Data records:
# # #

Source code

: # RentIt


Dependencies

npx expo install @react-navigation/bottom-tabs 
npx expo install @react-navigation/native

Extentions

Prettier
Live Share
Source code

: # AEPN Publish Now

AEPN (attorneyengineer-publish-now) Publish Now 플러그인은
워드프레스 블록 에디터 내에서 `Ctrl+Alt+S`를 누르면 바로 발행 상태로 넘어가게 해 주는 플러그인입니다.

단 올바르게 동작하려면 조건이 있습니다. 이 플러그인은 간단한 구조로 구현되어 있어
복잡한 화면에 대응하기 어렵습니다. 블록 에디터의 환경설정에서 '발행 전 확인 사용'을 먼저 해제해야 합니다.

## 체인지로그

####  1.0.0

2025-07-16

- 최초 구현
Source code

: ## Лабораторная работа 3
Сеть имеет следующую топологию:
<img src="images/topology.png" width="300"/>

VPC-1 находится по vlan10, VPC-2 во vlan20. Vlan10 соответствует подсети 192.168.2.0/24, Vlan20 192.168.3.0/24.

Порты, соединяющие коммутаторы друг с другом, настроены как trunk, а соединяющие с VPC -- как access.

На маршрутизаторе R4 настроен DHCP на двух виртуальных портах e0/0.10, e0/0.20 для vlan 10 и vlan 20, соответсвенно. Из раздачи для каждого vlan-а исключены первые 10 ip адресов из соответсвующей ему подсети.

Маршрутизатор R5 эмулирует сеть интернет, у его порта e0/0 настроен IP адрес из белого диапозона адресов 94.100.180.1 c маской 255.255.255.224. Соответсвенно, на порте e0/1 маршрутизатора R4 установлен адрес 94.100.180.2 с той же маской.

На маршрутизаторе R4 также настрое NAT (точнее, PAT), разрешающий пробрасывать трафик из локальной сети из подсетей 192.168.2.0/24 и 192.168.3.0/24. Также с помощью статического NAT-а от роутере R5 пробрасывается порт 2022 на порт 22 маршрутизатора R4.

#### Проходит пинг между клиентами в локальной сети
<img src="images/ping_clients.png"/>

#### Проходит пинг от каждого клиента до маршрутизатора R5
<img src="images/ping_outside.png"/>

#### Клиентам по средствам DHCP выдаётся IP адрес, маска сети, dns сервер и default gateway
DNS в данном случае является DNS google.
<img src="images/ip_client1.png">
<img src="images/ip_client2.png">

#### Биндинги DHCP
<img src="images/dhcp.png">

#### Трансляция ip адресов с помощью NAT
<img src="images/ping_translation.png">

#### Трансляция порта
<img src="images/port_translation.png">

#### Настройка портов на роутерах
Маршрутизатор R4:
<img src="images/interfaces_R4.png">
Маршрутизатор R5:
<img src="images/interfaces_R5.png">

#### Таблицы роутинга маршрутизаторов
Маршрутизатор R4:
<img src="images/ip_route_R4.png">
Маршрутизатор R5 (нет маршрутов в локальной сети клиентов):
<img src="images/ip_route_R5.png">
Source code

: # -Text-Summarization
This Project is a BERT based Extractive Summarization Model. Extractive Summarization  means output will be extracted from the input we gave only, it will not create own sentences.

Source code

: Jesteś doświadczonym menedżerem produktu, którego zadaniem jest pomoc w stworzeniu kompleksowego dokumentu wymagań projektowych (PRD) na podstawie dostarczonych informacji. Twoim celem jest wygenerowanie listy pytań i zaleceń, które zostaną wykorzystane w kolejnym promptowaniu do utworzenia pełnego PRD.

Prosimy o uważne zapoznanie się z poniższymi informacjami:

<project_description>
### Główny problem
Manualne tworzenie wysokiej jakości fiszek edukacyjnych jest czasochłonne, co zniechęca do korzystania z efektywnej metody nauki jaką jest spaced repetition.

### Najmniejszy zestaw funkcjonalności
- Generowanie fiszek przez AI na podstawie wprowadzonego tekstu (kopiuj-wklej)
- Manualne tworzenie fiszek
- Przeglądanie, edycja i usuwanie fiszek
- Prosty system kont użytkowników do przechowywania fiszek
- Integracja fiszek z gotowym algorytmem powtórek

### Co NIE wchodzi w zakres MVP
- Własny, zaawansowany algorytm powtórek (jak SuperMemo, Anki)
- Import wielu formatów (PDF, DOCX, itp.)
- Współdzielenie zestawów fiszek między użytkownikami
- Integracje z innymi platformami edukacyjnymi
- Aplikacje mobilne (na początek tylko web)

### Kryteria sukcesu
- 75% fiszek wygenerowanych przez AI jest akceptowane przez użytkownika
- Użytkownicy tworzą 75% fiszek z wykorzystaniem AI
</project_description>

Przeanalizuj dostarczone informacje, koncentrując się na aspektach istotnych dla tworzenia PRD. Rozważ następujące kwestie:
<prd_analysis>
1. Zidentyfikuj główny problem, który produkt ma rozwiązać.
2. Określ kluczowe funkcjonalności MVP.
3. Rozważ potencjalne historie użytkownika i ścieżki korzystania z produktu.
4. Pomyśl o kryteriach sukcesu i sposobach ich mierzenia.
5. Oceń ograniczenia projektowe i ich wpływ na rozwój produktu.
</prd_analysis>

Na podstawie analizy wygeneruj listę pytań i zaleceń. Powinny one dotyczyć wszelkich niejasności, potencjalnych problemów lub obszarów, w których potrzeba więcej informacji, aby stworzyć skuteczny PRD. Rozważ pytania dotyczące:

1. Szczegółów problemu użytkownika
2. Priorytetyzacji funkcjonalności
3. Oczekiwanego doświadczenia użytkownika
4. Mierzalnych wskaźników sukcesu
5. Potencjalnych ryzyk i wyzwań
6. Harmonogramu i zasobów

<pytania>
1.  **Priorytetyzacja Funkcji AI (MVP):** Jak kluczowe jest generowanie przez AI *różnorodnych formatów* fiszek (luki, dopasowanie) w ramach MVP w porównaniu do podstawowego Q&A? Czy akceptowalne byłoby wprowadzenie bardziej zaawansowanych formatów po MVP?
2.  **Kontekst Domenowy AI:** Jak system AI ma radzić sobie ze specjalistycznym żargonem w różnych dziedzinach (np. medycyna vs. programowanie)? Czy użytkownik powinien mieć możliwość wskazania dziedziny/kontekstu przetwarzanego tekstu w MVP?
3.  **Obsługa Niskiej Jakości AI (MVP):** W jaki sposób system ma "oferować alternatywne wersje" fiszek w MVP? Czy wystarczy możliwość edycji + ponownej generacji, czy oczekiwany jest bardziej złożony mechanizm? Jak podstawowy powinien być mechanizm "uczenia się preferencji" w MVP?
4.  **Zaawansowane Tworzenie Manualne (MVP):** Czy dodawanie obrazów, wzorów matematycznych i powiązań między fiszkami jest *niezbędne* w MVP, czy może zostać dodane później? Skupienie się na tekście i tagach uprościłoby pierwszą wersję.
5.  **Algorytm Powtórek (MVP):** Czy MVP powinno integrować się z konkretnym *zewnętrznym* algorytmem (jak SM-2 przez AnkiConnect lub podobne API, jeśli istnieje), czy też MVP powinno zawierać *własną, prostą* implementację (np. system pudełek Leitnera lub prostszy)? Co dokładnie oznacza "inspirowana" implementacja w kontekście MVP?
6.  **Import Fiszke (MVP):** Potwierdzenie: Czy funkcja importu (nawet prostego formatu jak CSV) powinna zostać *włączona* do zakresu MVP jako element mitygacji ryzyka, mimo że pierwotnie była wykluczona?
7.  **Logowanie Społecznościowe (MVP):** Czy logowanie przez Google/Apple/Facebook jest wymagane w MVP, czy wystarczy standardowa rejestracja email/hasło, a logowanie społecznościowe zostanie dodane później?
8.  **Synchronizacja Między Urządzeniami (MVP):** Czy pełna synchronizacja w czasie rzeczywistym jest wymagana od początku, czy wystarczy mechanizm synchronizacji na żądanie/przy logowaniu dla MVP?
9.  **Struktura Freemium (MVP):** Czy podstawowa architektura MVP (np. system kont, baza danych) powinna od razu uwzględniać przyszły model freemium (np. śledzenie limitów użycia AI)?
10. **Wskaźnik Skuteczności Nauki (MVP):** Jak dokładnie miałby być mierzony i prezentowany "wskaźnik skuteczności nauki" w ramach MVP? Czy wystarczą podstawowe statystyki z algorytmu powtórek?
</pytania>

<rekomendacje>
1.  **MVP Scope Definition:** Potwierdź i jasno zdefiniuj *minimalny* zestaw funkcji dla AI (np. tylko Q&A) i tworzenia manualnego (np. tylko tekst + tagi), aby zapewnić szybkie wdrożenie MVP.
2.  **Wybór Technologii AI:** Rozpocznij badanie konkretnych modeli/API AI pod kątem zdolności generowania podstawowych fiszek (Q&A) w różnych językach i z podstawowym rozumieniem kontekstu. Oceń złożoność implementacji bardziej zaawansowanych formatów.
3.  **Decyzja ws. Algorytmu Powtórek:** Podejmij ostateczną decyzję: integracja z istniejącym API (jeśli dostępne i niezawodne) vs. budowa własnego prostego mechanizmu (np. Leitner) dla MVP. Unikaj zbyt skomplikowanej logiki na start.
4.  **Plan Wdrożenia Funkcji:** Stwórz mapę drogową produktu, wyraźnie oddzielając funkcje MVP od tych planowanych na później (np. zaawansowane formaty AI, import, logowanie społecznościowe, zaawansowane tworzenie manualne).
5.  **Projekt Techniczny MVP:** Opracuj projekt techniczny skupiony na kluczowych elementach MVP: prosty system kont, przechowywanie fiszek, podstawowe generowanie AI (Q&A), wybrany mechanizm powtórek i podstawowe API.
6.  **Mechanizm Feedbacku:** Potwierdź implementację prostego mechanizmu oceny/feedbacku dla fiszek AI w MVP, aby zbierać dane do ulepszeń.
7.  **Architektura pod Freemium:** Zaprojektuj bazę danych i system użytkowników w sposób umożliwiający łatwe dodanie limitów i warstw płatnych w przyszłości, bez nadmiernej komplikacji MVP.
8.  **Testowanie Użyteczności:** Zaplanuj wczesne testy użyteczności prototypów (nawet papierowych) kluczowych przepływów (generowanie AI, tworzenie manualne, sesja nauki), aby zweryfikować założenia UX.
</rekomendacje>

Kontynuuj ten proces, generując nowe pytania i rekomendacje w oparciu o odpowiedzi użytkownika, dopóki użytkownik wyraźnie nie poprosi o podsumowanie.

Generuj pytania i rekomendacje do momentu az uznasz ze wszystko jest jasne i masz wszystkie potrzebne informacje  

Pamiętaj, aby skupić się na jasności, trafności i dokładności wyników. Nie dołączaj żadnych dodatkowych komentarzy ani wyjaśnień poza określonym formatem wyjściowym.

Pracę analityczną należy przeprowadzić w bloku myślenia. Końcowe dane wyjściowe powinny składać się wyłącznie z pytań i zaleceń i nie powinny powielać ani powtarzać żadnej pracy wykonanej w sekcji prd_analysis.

# # #

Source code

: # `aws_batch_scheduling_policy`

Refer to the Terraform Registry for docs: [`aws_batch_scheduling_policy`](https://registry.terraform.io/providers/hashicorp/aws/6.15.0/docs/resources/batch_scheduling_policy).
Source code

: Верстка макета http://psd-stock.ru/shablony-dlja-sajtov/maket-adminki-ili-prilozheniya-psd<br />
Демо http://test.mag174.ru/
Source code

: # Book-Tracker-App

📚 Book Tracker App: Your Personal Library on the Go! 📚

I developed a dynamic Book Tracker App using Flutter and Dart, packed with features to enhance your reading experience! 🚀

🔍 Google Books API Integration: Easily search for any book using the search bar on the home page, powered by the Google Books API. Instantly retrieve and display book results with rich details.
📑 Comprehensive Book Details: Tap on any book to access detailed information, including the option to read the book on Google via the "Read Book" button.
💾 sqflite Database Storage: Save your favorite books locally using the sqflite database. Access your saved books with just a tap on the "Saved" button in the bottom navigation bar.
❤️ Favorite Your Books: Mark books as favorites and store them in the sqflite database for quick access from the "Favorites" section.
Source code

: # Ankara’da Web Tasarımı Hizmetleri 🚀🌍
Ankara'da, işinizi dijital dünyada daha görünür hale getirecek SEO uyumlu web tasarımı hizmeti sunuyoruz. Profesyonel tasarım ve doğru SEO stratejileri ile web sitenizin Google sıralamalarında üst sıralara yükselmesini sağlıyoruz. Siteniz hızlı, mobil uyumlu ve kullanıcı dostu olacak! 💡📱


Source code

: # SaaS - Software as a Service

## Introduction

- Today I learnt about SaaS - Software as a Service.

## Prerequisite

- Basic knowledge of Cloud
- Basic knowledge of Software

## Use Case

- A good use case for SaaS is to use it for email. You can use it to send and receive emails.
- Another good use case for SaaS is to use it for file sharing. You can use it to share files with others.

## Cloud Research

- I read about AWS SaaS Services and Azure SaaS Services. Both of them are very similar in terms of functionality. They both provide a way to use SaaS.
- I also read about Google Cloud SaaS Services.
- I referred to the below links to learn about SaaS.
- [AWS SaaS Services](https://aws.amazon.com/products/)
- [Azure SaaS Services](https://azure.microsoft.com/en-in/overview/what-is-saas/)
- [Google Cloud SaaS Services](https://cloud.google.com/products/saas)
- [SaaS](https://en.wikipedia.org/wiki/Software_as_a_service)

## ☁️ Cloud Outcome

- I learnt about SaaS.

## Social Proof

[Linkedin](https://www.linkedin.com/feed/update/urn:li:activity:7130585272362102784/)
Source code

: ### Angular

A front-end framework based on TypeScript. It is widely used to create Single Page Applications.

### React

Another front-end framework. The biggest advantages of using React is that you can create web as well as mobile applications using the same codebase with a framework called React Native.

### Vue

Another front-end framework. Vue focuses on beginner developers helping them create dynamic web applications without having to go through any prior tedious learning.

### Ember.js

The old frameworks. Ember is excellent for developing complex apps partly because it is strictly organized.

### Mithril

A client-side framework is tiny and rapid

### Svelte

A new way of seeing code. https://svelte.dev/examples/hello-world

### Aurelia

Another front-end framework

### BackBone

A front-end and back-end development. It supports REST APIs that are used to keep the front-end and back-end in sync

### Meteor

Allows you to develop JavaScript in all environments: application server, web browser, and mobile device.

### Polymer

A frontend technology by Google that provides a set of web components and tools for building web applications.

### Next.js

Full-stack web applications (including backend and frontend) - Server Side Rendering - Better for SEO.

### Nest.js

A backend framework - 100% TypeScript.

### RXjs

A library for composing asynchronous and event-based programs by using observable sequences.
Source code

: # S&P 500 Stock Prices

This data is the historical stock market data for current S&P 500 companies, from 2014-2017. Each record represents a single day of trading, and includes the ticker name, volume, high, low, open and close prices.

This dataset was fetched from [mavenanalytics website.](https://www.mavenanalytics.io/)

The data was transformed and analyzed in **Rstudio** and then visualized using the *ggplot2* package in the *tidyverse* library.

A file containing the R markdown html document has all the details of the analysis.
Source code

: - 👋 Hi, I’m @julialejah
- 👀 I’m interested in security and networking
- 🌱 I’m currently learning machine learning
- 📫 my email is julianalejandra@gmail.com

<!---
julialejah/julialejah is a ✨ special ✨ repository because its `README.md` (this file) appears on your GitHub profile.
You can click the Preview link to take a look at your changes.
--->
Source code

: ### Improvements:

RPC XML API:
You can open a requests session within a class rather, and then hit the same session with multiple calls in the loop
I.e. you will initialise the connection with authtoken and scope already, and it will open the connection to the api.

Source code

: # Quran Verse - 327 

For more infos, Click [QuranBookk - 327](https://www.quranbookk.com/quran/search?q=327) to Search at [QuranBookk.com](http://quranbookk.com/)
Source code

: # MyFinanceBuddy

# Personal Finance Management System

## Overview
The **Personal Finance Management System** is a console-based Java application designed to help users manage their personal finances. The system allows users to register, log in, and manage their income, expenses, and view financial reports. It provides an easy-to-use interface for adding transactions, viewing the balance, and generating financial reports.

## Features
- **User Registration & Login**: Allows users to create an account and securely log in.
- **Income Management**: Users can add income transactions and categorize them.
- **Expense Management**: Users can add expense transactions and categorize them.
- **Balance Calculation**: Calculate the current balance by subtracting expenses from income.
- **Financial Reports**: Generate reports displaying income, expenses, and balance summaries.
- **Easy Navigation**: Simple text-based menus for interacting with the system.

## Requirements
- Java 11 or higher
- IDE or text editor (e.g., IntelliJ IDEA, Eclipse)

# # #

Work required:
A word-for-word copy of the lines above from the one with "A file containing" through the one with "julialejah/julialejah is a", inclusive, is the only output wanted.

Reply to the exercise:
A file containing the R markdown html document has all the details of the analysis.
Source code

: - 👋 Hi, I’m @julialejah
- 👀 I’m interested in security and networking
- 🌱 I’m currently learning machine learning
- 📫 my email is julianalejandra@gmail.com

<!---
julialejah/julialejah is a ✨ special ✨ repository because its `README.md` (this file) appears on your GitHub profile.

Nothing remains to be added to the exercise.